A widow lived alone with her son. She raised him by herself. When he grew into a handsome young man, she told him that his father had wished for him to earn his own wealth. The boy took a fishing line and went to a river to catch fish. Instead of a fish, a golden lotus was caught in his hook. He brought the lotus home and placed it in his mother's hands.

The widow decided to offer the lotus to the king. The king admired it and ordered her to bring the plant that produced the flower. He told her that if she and her son failed to bring the plant within three days, they would be exiled.

=== Search for the Golden Lotus Plant ===

Laphumaton decided to search for the plant. He travelled east and reached a faraway land, where he met Princess Shabireima and her friends at a pond. The princess decided she would marry him, and the girls took Laphumaton to the palace.

The king of the land agreed to the marriage. Later, Laphumaton married another princess, Nganureima, in another kingdom. He explained to his wives that he had come because of a punishment from his own king and that he needed to continue his search.

He travelled on and met a third princess, Khunureima. She also wished to marry him, and the king of that land agreed. When Laphumaton told the king that he was searching for a plant that produced a golden lotus, the king showed him a pond where such a plant grew.

Before taking the plant, Laphumaton prayed for his misery to be removed. He uprooted the plant and returned to the homes of Khunureima, Shabireima, and Nganureima, taking them with him. He returned to his mother and gave her the lotus plant to offer to the king.

=== King's demands ===

The king planted the lotus carefully. But after hearing about Laphumaton's three beautiful wives, he became jealous and wished to take them as his own queens. He began giving Laphumaton impossible tasks.

- First task
  picking seeds

The king ordered Laphumaton to pick up hajam (skeel tree) seeds that would be scattered over ploughed land.

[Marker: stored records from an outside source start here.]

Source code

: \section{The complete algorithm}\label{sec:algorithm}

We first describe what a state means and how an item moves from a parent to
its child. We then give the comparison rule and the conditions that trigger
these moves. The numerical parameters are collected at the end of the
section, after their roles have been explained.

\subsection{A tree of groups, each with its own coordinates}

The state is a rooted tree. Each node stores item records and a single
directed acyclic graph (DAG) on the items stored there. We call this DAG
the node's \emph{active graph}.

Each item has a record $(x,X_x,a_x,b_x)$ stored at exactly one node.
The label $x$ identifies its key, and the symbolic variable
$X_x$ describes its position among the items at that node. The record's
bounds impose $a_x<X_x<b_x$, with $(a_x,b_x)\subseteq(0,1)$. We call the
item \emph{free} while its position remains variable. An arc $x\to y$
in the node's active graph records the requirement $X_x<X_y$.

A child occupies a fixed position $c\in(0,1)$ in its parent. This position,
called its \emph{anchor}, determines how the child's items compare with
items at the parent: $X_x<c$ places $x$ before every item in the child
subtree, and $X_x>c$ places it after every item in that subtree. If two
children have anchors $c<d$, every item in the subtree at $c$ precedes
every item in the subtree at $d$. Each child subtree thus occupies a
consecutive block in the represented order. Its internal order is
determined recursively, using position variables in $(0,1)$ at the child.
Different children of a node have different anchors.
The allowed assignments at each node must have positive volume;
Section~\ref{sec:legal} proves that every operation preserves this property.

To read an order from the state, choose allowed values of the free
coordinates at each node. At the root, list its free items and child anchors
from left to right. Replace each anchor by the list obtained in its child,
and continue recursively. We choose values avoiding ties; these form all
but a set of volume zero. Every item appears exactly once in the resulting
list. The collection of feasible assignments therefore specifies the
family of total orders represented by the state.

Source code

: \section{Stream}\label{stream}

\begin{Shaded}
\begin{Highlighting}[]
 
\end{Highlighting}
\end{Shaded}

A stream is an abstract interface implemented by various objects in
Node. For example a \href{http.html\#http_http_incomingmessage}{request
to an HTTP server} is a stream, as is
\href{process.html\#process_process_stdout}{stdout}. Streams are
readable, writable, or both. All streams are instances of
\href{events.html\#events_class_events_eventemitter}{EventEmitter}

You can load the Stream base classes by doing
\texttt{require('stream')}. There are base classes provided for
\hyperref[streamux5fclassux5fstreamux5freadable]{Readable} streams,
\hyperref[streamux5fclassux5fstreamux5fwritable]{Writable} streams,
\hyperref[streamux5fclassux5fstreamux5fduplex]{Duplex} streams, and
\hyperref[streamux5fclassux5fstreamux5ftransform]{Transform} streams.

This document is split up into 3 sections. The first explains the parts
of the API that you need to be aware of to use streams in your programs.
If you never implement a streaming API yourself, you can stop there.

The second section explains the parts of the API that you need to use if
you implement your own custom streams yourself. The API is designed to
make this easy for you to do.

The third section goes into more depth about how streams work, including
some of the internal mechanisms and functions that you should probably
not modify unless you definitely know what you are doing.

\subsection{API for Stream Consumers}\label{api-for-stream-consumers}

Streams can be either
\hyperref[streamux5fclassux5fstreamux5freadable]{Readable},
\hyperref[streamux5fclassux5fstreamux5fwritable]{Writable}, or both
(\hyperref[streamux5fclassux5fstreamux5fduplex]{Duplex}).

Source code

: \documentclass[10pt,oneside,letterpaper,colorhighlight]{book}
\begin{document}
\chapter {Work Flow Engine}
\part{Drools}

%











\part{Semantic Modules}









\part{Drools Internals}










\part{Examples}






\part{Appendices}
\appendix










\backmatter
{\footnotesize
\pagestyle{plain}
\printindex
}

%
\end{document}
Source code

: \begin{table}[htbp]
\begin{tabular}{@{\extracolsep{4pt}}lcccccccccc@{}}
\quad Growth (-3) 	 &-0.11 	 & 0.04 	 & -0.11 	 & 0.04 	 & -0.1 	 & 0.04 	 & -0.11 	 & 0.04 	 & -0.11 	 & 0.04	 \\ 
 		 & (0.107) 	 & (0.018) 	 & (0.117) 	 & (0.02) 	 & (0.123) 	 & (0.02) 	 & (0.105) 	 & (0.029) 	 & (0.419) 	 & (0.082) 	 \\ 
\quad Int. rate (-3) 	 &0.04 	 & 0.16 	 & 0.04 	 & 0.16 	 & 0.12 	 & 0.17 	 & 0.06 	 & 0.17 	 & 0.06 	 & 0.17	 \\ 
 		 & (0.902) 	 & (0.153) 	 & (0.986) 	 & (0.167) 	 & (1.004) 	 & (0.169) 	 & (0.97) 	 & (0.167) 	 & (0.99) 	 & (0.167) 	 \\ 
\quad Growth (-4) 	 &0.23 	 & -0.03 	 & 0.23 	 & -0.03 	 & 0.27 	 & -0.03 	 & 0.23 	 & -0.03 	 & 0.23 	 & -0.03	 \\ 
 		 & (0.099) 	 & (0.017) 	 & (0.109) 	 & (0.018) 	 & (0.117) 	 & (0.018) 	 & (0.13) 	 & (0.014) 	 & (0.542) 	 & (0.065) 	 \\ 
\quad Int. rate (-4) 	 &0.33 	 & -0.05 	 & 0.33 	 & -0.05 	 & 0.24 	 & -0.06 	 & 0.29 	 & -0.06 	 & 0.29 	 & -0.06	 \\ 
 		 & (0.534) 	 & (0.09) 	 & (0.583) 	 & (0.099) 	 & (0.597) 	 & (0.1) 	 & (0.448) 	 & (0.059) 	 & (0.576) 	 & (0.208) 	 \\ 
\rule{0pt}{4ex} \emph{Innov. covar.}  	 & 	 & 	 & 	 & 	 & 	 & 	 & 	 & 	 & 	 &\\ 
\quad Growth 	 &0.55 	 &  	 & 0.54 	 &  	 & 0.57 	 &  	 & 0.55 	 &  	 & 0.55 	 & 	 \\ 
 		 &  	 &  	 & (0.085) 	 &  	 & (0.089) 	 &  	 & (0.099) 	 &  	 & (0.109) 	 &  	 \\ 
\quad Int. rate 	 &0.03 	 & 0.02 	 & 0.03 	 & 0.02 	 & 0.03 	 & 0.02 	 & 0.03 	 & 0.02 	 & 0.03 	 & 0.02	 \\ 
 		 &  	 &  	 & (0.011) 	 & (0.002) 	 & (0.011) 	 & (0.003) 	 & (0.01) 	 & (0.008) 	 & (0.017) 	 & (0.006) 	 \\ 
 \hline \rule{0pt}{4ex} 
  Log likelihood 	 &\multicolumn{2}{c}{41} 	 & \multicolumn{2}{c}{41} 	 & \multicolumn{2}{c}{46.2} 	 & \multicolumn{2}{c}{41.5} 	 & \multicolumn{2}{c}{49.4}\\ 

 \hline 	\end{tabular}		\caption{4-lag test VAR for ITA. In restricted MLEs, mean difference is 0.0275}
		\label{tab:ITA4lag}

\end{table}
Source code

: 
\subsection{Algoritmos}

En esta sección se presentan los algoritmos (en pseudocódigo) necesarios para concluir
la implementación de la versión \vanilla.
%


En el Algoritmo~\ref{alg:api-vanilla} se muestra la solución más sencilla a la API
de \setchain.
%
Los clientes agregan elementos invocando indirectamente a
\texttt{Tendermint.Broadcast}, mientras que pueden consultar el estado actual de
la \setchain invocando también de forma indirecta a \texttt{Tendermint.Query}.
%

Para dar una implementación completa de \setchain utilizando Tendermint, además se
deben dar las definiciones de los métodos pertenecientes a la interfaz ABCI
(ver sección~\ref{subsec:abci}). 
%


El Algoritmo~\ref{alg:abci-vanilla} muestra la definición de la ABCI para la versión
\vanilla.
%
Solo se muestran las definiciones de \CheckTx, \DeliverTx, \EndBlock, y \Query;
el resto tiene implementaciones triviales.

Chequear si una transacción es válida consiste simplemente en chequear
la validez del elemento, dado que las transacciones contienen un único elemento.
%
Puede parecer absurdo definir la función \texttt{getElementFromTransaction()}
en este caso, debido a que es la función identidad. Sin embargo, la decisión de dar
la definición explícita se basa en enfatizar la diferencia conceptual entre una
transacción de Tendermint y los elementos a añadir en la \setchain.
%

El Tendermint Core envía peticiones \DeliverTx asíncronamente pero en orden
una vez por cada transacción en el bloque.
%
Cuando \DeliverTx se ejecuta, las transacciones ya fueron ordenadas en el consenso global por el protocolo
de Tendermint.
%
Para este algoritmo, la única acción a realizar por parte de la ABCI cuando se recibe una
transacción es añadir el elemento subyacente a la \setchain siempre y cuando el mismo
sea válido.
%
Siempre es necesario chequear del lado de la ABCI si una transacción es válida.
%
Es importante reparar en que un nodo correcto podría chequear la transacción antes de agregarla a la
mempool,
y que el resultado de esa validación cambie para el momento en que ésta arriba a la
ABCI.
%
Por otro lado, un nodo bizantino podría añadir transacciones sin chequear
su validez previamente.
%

Laphumaton was sad, but Khunureima comforted him. She prayed to her father for help, and he sent one thousand pigeons. The pigeons gathered every seed, and the task was completed perfectly.

- Second task
  gathering paddy from a pond

Next, the king threw two baskets of paddy into a pond and ordered Laphumaton to collect every grain by the next morning. Nganureima asked her father for help. He sent five hundred ducks, who dived into the pond and gathered all the paddy.

- Third task
  jumping into a bonfire

The king then declared that Laphumaton must jump into a bonfire. Shabireima prayed to her father, who sent three hundred porcupines. They dug a large underground tunnel from her house to the bonfire pit.

Before leaving, Shabireima instructed Laphumaton to circle the fire and then jump from the southern side into the burrow. Laphumaton prayed and obeyed. He escaped through the tunnel and returned safely to his house.

=== After the escape ===

The king's men came to tell Laphumaton's wives to go to the palace, thinking Laphumaton had died. Laphumaton spoke from inside the house, telling the men that wrongdoing cannot stand against what is right. The king was shocked and regretted the injustice he had done.

From that day, he treated Laphumaton as a friend and allowed him to live like a second king. Laphumaton and his wives lived a peaceful and contented life.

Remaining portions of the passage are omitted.